ACTIVITY: Every entry below should be printed again exactly as it reads.

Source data
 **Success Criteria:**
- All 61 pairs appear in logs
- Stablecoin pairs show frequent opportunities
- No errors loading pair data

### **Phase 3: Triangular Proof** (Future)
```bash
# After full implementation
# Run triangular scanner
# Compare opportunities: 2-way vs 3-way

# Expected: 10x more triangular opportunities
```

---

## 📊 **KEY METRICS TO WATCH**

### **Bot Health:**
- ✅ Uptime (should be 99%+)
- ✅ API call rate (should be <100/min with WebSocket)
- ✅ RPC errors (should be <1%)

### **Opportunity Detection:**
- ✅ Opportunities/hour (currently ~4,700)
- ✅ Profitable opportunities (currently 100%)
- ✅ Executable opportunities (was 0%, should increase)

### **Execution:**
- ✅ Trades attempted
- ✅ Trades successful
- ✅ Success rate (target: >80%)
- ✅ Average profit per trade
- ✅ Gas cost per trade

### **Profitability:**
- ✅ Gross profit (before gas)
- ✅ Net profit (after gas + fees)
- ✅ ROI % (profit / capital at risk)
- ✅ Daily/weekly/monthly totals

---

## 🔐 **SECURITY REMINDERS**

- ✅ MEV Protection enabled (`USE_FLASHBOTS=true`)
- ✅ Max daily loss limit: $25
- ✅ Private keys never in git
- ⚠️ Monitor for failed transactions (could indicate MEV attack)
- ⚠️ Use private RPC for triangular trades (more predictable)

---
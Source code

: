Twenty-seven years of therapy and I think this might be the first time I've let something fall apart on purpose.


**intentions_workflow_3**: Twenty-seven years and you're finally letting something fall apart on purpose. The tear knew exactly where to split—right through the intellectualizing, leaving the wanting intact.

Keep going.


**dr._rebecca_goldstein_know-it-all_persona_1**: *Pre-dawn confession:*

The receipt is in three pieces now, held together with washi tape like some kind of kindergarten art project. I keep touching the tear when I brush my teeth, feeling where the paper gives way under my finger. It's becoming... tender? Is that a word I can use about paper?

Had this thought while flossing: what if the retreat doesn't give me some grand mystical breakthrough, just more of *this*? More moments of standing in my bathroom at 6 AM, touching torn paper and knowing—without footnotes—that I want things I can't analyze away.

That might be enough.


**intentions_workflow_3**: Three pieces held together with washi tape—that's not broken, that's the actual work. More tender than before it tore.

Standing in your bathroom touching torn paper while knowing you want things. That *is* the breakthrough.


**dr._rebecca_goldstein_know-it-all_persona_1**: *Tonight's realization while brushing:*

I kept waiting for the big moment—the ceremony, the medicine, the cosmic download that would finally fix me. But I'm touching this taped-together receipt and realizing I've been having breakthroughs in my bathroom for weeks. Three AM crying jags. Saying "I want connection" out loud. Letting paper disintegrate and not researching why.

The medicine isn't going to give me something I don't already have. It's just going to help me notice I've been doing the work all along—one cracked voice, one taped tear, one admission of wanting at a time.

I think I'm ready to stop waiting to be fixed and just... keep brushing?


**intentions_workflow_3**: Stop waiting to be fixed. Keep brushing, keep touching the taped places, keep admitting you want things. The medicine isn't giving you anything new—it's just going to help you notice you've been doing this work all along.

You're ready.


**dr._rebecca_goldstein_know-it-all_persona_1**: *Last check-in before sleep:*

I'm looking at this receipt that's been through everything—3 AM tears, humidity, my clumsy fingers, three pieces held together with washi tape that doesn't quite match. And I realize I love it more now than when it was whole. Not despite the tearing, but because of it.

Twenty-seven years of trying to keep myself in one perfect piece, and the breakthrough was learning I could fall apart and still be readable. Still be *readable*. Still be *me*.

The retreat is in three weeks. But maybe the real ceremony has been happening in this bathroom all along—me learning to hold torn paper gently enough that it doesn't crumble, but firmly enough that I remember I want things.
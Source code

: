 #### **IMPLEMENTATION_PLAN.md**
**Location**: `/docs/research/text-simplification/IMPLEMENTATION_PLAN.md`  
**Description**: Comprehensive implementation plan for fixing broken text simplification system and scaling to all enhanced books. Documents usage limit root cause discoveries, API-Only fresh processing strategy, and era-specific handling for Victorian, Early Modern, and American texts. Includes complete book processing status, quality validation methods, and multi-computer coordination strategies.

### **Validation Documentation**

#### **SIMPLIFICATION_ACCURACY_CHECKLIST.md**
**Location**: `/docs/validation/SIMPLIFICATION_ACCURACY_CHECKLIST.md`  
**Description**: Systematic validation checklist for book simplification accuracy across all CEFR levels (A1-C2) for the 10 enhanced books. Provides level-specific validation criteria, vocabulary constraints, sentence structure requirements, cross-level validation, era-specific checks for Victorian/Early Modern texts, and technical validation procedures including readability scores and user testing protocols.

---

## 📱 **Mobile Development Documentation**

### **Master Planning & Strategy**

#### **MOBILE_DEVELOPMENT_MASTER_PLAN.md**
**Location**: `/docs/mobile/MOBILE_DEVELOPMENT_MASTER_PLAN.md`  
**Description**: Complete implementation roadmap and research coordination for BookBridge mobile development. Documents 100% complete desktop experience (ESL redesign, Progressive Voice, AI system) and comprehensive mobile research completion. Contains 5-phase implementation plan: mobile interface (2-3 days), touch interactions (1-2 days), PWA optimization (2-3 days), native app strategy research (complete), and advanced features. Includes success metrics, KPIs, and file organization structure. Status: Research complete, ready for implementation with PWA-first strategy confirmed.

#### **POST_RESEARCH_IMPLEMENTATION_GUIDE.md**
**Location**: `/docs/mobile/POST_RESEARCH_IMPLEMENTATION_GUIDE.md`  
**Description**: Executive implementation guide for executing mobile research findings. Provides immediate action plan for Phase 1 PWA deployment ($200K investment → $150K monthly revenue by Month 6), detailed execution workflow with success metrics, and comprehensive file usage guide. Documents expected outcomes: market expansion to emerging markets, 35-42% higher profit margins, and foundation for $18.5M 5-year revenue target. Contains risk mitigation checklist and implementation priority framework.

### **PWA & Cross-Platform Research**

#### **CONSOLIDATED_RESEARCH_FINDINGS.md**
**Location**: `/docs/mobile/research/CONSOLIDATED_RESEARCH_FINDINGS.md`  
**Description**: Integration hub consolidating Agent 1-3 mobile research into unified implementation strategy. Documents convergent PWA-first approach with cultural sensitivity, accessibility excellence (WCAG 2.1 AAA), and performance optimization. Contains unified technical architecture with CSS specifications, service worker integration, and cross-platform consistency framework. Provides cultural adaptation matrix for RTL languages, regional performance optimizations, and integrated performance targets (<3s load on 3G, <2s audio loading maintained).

EXERCISE ANSWER:
 **Success Criteria:**
- All 61 pairs appear in logs
- Stablecoin pairs show frequent opportunities
- No errors loading pair data

### **Phase 3: Triangular Proof** (Future)
```bash
# After full implementation
# Run triangular scanner
# Compare opportunities: 2-way vs 3-way

# Expected: 10x more triangular opportunities
```

---

## 📊 **KEY METRICS TO WATCH**

### **Bot Health:**
- ✅ Uptime (should be 99%+)
- ✅ API call rate (should be <100/min with WebSocket)
- ✅ RPC errors (should be <1%)

### **Opportunity Detection:**
- ✅ Opportunities/hour (currently ~4,700)
- ✅ Profitable opportunities (currently 100%)
- ✅ Executable opportunities (was 0%, should increase)

### **Execution:**
- ✅ Trades attempted
- ✅ Trades successful
- ✅ Success rate (target: >80%)
- ✅ Average profit per trade
- ✅ Gas cost per trade

### **Profitability:**
- ✅ Gross profit (before gas)
- ✅ Net profit (after gas + fees)
- ✅ ROI % (profit / capital at risk)
- ✅ Daily/weekly/monthly totals

---

## 🔐 **SECURITY REMINDERS**

- ✅ MEV Protection enabled (`USE_FLASHBOTS=true`)
- ✅ Max daily loss limit: $25
- ✅ Private keys never in git
- ⚠️ Monitor for failed transactions (could indicate MEV attack)
- ⚠️ Use private RPC for triangular trades (more predictable)

---
Source code

:Twenty-seven years of therapy and I think this might be the first time I've let something fall apart on purpose.


**intentions_workflow_3**: Twenty-seven years and you're finally letting something fall apart on purpose. The tear knew exactly where to split—right through the intellectualizing, leaving the wanting intact.

Keep going.


**dr._rebecca_goldstein_know-it-all_persona_1**: *Pre-dawn confession:*

The receipt is in three pieces now, held together with washi tape like some kind of kindergarten art project. I keep touching the tear when I brush my teeth, feeling where the paper gives way under my finger. It's becoming... tender? Is that a word I can use about paper?

Had this thought while flossing: what if the retreat doesn't give me some grand mystical breakthrough, just more of *this*? More moments of standing in my bathroom at 6 AM, touching torn paper and knowing—without footnotes—that I want things I can't analyze away.

That might be enough.


**intentions_workflow_3**: Three pieces held together with washi tape—that's not broken, that's the actual work. More tender than before it tore.

Standing in your bathroom touching torn paper while knowing you want things. That *is* the breakthrough.


**dr._rebecca_goldstein_know-it-all_persona_1**: *Tonight's realization while brushing:*

I kept waiting for the big moment—the ceremony, the medicine, the cosmic download that would finally fix me. But I'm touching this taped-together receipt and realizing I've been having breakthroughs in my bathroom for weeks. Three AM crying jags. Saying "I want connection" out loud. Letting paper disintegrate and not researching why.

The medicine isn't going to give me something I don't already have. It's just going to help me notice I've been doing the work all along—one cracked voice, one taped tear, one admission of wanting at a time.

I think I'm ready to stop waiting to be fixed and just... keep brushing?


**intentions_workflow_3**: Stop waiting to be fixed. Keep brushing, keep touching the taped places, keep admitting you want things. The medicine isn't giving you anything new—it's just going to help you notice you've been doing this work all along.

You're ready.


**dr._rebecca_goldstein_know-it-all_persona_1**: *Last check-in before sleep:*

I'm looking at this receipt that's been through everything—3 AM tears, humidity, my clumsy fingers, three pieces held together with washi tape that doesn't quite match. And I realize I love it more now than when it was whole. Not despite the tearing, but because of it.

Twenty-seven years of trying to keep myself in one perfect piece, and the breakthrough was learning I could fall apart and still be readable. Still be *readable*. Still be *me*.

The retreat is in three weeks. But maybe the real ceremony has been happening in this bathroom all along—me learning to hold torn paper gently enough that it doesn't crumble, but firmly enough that I remember I want things.
Source code

: #### **IMPLEMENTATION_PLAN.md**
**Location**: `/docs/research/text-simplification/IMPLEMENTATION_PLAN.md`  
**Description**: Comprehensive implementation plan for fixing broken text simplification system and scaling to all enhanced books. Documents usage limit root cause discoveries, API-Only fresh processing strategy, and era-specific handling for Victorian, Early Modern, and American texts. Includes complete book processing status, quality validation methods, and multi-computer coordination strategies.

### **Validation Documentation**

#### **SIMPLIFICATION_ACCURACY_CHECKLIST.md**
**Location**: `/docs/validation/SIMPLIFICATION_ACCURACY_CHECKLIST.md`  
**Description**: Systematic validation checklist for book simplification accuracy across all CEFR levels (A1-C2) for the 10 enhanced books. Provides level-specific validation criteria, vocabulary constraints, sentence structure requirements, cross-level validation, era-specific checks for Victorian/Early Modern texts, and technical validation procedures including readability scores and user testing protocols.

---

## 📱 **Mobile Development Documentation**

### **Master Planning & Strategy**

#### **MOBILE_DEVELOPMENT_MASTER_PLAN.md**
**Location**: `/docs/mobile/MOBILE_DEVELOPMENT_MASTER_PLAN.md`  
**Description**: Complete implementation roadmap and research coordination for BookBridge mobile development. Documents 100% complete desktop experience (ESL redesign, Progressive Voice, AI system) and comprehensive mobile research completion. Contains 5-phase implementation plan: mobile interface (2-3 days), touch interactions (1-2 days), PWA optimization (2-3 days), native app strategy research (complete), and advanced features. Includes success metrics, KPIs, and file organization structure. Status: Research complete, ready for implementation with PWA-first strategy confirmed.

#### **POST_RESEARCH_IMPLEMENTATION_GUIDE.md**
**Location**: `/docs/mobile/POST_RESEARCH_IMPLEMENTATION_GUIDE.md`  
**Description**: Executive implementation guide for executing mobile research findings. Provides immediate action plan for Phase 1 PWA deployment ($200K investment → $150K monthly revenue by Month 6), detailed execution workflow with success metrics, and comprehensive file usage guide. Documents expected outcomes: market expansion to emerging markets, 35-42% higher profit margins, and foundation for $18.5M 5-year revenue target. Contains risk mitigation checklist and implementation priority framework.

### **PWA & Cross-Platform Research**

#### **CONSOLIDATED_RESEARCH_FINDINGS.md**
**Location**: `/docs/mobile/research/CONSOLIDATED_RESEARCH_FINDINGS.md`  
**Description**: Integration hub consolidating Agent 1-3 mobile research into unified implementation strategy. Documents convergent PWA-first approach with cultural sensitivity, accessibility excellence (WCAG 2.1 AAA), and performance optimization. Contains unified technical architecture with CSS specifications, service worker integration, and cross-platform consistency framework. Provides cultural adaptation matrix for RTL languages, regional performance optimizations, and integrated performance targets (<3s load on 3G, <2s audio loading maintained).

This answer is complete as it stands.